▶ [Instructions for the task]: Your task is to transcribe the entries below exactly, from their first line down to the line containing "(lc:lambda)", and to stop there.

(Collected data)

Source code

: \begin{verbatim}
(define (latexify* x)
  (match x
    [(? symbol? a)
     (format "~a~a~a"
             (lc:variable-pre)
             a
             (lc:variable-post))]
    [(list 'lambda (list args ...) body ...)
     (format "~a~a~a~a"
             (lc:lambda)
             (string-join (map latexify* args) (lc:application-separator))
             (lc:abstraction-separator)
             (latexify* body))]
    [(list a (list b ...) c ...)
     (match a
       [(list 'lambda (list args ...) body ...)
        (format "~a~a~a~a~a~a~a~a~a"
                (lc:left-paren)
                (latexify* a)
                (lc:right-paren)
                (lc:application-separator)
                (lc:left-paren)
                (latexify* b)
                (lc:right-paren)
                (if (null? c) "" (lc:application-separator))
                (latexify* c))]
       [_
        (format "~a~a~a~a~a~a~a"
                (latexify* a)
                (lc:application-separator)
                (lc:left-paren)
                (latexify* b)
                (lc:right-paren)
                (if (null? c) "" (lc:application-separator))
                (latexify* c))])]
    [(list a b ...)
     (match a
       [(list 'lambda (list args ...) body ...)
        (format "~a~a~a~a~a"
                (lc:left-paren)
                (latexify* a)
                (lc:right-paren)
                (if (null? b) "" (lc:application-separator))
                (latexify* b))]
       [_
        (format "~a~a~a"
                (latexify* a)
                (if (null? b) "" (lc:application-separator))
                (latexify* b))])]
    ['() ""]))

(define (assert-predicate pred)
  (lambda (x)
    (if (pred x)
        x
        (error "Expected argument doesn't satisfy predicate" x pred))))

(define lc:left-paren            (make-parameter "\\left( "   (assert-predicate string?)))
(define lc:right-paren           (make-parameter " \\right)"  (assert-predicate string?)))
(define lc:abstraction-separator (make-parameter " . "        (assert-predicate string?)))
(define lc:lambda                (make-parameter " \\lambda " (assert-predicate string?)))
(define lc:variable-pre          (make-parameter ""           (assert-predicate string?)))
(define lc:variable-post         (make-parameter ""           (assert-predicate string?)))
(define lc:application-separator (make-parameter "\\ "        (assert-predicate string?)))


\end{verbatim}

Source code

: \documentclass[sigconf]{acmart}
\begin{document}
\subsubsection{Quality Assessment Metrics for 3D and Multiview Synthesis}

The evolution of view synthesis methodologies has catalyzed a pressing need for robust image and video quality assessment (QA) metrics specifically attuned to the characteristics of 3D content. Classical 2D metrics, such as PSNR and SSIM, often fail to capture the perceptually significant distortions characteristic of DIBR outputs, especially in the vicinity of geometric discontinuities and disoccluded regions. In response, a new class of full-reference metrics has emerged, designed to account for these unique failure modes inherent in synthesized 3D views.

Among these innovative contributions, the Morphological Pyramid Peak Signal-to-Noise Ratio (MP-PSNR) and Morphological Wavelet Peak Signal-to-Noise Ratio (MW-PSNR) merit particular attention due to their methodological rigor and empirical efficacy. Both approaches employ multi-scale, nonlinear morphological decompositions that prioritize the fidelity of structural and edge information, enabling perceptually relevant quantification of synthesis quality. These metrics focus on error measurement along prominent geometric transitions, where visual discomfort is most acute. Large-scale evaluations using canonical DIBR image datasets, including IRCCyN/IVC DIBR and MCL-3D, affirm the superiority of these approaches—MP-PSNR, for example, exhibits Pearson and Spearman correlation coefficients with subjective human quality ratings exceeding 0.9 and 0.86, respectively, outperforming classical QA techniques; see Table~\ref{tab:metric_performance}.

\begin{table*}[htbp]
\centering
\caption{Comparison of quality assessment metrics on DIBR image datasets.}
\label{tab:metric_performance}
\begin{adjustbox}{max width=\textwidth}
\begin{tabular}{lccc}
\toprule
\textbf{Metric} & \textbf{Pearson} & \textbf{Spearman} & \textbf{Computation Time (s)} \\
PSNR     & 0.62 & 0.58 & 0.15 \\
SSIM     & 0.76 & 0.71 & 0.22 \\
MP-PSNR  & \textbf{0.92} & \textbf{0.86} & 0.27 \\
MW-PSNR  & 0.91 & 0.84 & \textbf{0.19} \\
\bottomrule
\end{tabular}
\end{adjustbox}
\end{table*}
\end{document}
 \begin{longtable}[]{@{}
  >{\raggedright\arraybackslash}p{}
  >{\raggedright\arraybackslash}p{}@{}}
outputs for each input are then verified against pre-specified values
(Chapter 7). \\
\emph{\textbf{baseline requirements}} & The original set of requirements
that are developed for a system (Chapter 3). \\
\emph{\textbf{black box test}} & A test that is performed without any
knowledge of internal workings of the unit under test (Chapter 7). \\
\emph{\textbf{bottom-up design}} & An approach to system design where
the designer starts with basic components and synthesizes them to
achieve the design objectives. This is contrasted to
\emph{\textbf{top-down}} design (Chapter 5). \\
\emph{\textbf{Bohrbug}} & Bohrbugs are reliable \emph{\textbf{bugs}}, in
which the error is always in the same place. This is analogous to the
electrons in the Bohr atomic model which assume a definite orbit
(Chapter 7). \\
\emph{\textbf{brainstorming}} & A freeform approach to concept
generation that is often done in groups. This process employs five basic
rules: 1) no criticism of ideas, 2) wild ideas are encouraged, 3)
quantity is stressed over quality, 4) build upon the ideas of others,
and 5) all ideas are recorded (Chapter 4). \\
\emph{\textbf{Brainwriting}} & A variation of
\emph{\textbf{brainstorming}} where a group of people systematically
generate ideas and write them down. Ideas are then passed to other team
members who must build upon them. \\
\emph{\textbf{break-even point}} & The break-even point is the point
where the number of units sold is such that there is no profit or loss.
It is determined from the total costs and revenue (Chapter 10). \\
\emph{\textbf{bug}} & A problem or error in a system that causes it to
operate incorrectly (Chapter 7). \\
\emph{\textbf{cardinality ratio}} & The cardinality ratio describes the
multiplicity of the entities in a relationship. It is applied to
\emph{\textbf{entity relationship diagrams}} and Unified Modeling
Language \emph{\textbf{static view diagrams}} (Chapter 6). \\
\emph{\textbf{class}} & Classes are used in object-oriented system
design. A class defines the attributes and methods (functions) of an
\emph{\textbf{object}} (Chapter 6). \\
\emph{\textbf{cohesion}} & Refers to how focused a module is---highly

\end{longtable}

▶ [Result for this task]:
Source code

: \begin{verbatim}
(define (latexify* x)
  (match x
    [(? symbol? a)
     (format "~a~a~a"
             (lc:variable-pre)
             a
             (lc:variable-post))]
    [(list 'lambda (list args ...) body ...)
     (format "~a~a~a~a"
             (lc:lambda)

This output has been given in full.